His arts-based research provides a tool for participants to shape their world.  Ironically, this was most apparent to me in the photo of the four men sitting in a dirt lot with shovels in hand, ready to begin that act of creation upon a blighted, desolate lot.  The shape that it would take was yet to be realized. I wonder what it was going to become. Completed installations, including Pig Roast and restaurants such as Food, Matta-Clark incorporated highly participatory experiences with food in community. He aimed to employ “professional and non-professionals” alike as participants in work valuing inherent “human capital,” not the narrow political or economic capital that is often absent from such communities.  The work characterized the creation of a community that together invests in themselves and addresses together the problems that they face.

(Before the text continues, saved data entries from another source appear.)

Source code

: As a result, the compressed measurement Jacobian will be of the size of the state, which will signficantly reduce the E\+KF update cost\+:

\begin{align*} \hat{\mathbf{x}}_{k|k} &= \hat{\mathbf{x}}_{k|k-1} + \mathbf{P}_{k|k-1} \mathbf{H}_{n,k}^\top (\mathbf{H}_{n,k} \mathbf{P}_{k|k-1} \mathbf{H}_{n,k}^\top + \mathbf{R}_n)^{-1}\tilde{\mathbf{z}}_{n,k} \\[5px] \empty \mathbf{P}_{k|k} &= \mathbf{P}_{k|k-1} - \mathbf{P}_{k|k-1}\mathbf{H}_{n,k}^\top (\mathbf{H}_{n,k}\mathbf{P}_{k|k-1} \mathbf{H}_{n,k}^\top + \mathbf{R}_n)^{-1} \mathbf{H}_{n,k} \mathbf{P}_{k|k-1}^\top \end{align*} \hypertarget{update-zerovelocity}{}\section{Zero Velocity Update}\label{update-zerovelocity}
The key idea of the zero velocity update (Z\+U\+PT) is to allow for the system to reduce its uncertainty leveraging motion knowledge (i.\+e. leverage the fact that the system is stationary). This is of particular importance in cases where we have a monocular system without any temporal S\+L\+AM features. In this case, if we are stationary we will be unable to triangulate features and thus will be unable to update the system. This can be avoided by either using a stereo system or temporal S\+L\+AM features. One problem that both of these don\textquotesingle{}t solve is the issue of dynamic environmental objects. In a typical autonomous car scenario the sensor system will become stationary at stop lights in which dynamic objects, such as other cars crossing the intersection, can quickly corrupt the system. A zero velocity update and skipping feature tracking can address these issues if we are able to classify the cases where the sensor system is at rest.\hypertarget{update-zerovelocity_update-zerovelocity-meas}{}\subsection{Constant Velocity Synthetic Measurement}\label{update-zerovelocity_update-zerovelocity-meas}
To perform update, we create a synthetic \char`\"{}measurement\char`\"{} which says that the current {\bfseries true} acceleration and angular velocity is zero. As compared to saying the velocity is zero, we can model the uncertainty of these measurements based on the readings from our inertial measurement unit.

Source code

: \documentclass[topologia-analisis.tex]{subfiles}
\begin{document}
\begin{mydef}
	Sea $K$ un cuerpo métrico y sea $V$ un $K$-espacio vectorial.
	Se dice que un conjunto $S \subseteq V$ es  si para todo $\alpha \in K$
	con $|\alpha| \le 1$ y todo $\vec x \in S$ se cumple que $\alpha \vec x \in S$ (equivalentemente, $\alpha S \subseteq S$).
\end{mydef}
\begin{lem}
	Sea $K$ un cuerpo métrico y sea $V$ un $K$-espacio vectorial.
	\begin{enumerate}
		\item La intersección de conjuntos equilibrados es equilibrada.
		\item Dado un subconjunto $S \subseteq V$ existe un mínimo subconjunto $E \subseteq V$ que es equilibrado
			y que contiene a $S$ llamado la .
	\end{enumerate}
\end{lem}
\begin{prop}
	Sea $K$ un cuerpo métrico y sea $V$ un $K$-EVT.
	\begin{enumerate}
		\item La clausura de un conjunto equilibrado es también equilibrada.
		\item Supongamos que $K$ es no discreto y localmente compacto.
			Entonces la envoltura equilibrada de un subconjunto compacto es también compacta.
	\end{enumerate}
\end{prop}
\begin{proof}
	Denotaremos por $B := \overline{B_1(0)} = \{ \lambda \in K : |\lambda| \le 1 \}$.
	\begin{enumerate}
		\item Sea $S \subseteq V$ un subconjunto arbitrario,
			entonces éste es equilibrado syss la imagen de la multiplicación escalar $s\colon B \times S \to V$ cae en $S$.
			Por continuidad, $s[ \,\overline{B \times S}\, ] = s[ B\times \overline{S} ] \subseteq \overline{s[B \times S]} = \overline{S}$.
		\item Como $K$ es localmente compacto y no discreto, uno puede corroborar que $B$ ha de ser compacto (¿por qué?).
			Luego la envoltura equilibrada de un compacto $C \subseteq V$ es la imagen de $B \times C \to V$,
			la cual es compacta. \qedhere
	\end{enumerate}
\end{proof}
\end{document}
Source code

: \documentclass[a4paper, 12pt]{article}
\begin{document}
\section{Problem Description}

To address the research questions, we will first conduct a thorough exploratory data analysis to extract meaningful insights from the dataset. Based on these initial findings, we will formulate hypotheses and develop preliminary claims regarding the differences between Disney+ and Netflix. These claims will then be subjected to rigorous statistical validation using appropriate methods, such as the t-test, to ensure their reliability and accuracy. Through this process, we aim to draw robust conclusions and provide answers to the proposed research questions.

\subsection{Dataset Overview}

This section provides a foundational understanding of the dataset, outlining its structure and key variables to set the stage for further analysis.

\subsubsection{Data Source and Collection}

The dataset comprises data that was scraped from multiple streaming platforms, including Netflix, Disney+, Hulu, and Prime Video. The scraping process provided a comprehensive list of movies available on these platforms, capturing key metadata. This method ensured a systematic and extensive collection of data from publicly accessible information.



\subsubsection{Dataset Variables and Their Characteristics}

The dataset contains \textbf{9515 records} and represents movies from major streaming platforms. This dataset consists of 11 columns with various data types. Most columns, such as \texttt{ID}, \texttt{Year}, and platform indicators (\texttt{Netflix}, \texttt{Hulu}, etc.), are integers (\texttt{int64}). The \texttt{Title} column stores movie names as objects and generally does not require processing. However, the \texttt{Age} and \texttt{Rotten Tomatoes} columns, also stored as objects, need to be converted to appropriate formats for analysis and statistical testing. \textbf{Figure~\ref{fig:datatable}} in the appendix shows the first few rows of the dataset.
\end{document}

Is the question about the attribution and ownership of community-based works of art in fact an important question or not? There is an ethical rub here that Jordan insinuates.  Ownership of many of these works and extant installations were, in the end, attributed solely to the artist, as was the case with Matt-Clark and Beuys, although many community residents together created the work.  Is this important?  If it was their aim, then these great artists were ultimately not successful in that attempt to “…eliminate the hierarchic relationships between [artists] and their audiences”( 53).

The question of durability is related.  After the death of Matta-Clark, and of Beuys, the power of their work would dramatically diminish later for those who were not present firsthand to experience it with the artists’ direction (53).  Evidently, the artist was the lodestar of an ephemeral artefact of community shaping only for an instant in time.  Perhaps the the return of attribution to the progenitor artist also made vulnerable the legacy of that art’s influence.  Nevertheless, the arts-based research in shaping community did in fact impact the community in that time in significant ways.  The fact that such artefacts are not eternal, like great art is supposed to be, does not diminish the fact of what the community created, even if ephemeral, using arts-based research.  Thus, the question, “Was it ever art?” is moot.  So is the question “Whose art was it?” The only answer that matters is that the sensibility of art as a methodology was successful in allowing citizens to create and shape a community, at that instant in time.  It is also crucial that the research project was conducted ethically, with transparency and respect for all who participated. I like that art is not held in reverence here;  the community is.  We do not have to esteem “art” too highly in arts-based research, where we have the right to demote art to take a subordinate role in the service of other higher purposes, even other higher purposes that are ephemeral.